Probabilistic analysis of homogenized elastic property for resin products fabricated by additive manufacturing based on three-dimensional random field modeling of microstructure

Additive manufacturing (AM) techniques have been used in several fields of science and industry, and fabrication techniques are being updated. For this fact, especially, for industrial use, mechanical property evaluation methodologies for AM products and standards for product quality assessment should also be well established. In this paper, a probabilistic evaluation of the homogenized elastic properties of a resin product fabricated by a material extrusion-based AM technique is attempted by considering the randomness of both material and microscopic geometrical quantities. This AM method fabricates a resin structure by piling up melted resin, and to decrease consumed material and influence of thermal deformation, the inner structure of the fabricated products will include many pores and its geometry is difficult to be well controlled. From this fact, the products will be regarded as a heterogeneous material with complex random microstructure. This will cause difficulty in the evaluation of its apparent material properties and therefore a probabilistic homogenization analysis is attempted for their quantitative estimation in this study.
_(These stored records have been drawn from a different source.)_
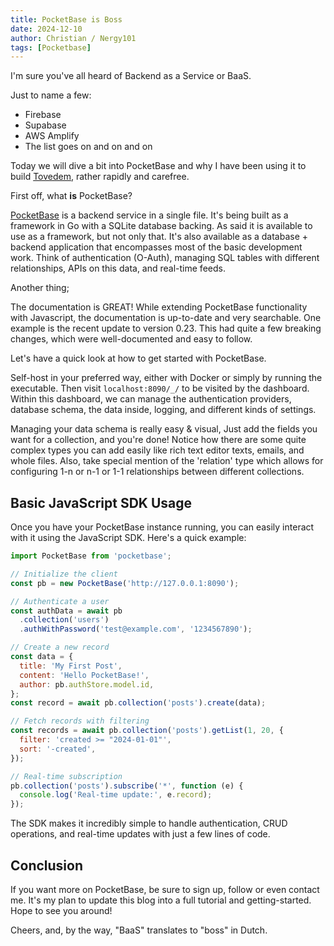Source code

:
 ```yaml
---
title: PocketBase is Boss
date: 2024-12-10
author: Christian / Nergy101
tags: [Pocketbase]
---
```


I'm sure you've all heard of Backend as a Service or BaaS.

Just to name a few:

- Firebase
- Supabase
- AWS Amplify
- The list goes on and on and on

Today we will dive a bit into PocketBase and why I have been using it to build [Tovedem](https://tovedem.nergy.space), rather rapidly and carefree.

First off, what **is** PocketBase?

[PocketBase](https://pocketbase.io) is a backend service in a single file. It's being built as a framework in Go with a SQLite database backing. As said it is available to use as a framework, but not only that. It's also available as a database + backend application that encompasses most of the basic development work. Think of authentication (O-Auth), managing SQL tables with different relationships, APIs on this data, and real-time feeds.

Another thing;

The documentation is GREAT! While extending PocketBase functionality with Javascript, the documentation is up-to-date and very searchable. One example is the recent update to version 0.23. This had quite a few breaking changes, which were well-documented and easy to follow.

Let's have a quick look at how to get started with PocketBase.

Self-host in your preferred way, either with Docker or simply by running the executable. Then visit `localhost:8090/_/` to be visited by the dashboard. Within this dashboard, we can manage the authentication providers, database schema, the data inside, logging, and different kinds of settings.

Managing your data schema is really easy & visual,
Just add the fields you want for a collection, and you're done! Notice how there are some quite complex types you can add easily like rich text editor texts, emails, and whole files. Also, take special mention of the 'relation' type which allows for configuring 1-n or n-1 or 1-1 relationships between different collections.

## Basic JavaScript SDK Usage

Once you have your PocketBase instance running, you can easily interact with it using the JavaScript SDK. Here's a quick example:

```javascript
import PocketBase from 'pocketbase';

// Initialize the client
const pb = new PocketBase('http://127.0.0.1:8090');

// Authenticate a user
const authData = await pb
  .collection('users')
  .authWithPassword('test@example.com', '1234567890');

// Create a new record
const data = {
  title: 'My First Post',
  content: 'Hello PocketBase!',
  author: pb.authStore.model.id,
};
const record = await pb.collection('posts').create(data);

// Fetch records with filtering
const records = await pb.collection('posts').getList(1, 20, {
  filter: 'created >= "2024-01-01"',
  sort: '-created',
});

// Real-time subscription
pb.collection('posts').subscribe('*', function (e) {
  console.log('Real-time update:', e.record);
});
```

The SDK makes it incredibly simple to handle authentication, CRUD operations, and real-time updates with just a few lines of code.

## Conclusion

If you want more on PocketBase, be sure to sign up, follow or even contact me. It's my plan to update this blog into a full tutorial and getting-started. Hope to see you around!

Cheers, and, by the way, "BaaS" translates to "boss" in Dutch.
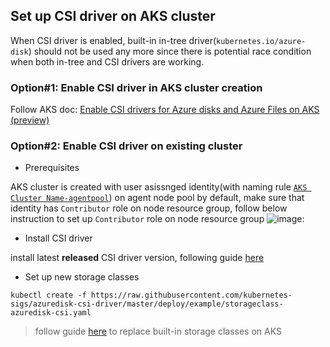 ## Set up CSI driver on AKS cluster

When CSI driver is enabled, built-in in-tree driver(`kubernetes.io/azure-disk`) should not be used any more since there is potential race condition when both in-tree and CSI drivers are working.

### Option#1: Enable CSI driver in AKS cluster creation

Follow AKS doc: [Enable CSI drivers for Azure disks and Azure Files on AKS (preview)](https://docs.microsoft.com/en-us/azure/aks/csi-storage-drivers) 

### Option#2: Enable CSI driver on existing cluster
 - Prerequisites

AKS cluster is created with user asissnged identity(with naming rule [`AKS Cluster Name-agentpool`](https://docs.microsoft.com/en-us/azure/aks/use-managed-identity#summary-of-managed-identities)) on agent node pool by default, make sure that identity has `Contributor` role on node resource group, follow below instruction to set up `Contributor` role on node resource group
![image](https://user-images.githubusercontent.com/4178417/120978367-f68f0a00-c7a6-11eb-8e87-89247d1ddc0b.png):


 - Install CSI driver

install latest **released** CSI driver version, following guide [here](./install-azuredisk-csi-driver.md)

 - Set up new storage classes
```console
kubectl create -f https://raw.githubusercontent.com/kubernetes-sigs/azuredisk-csi-driver/master/deploy/example/storageclass-azuredisk-csi.yaml
```
 > follow guide [here](https://github.com/Azure/AKS/issues/118#issuecomment-708257760) to replace built-in storage classes on AKS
In particular, to investigate probabilistic properties of microscopic geometry, a random field modeling technique is employed for the evaluation of autocorrelation of the microscopic geometrical parameter, and the results of the autocorrelation identified by experimental observation are introduced to the probabilistic homogenization analysis. The two-dimensional or three-dimensional random field modeling is attempted, and the effectiveness of this approach is investigated by comparing it with the experimental result.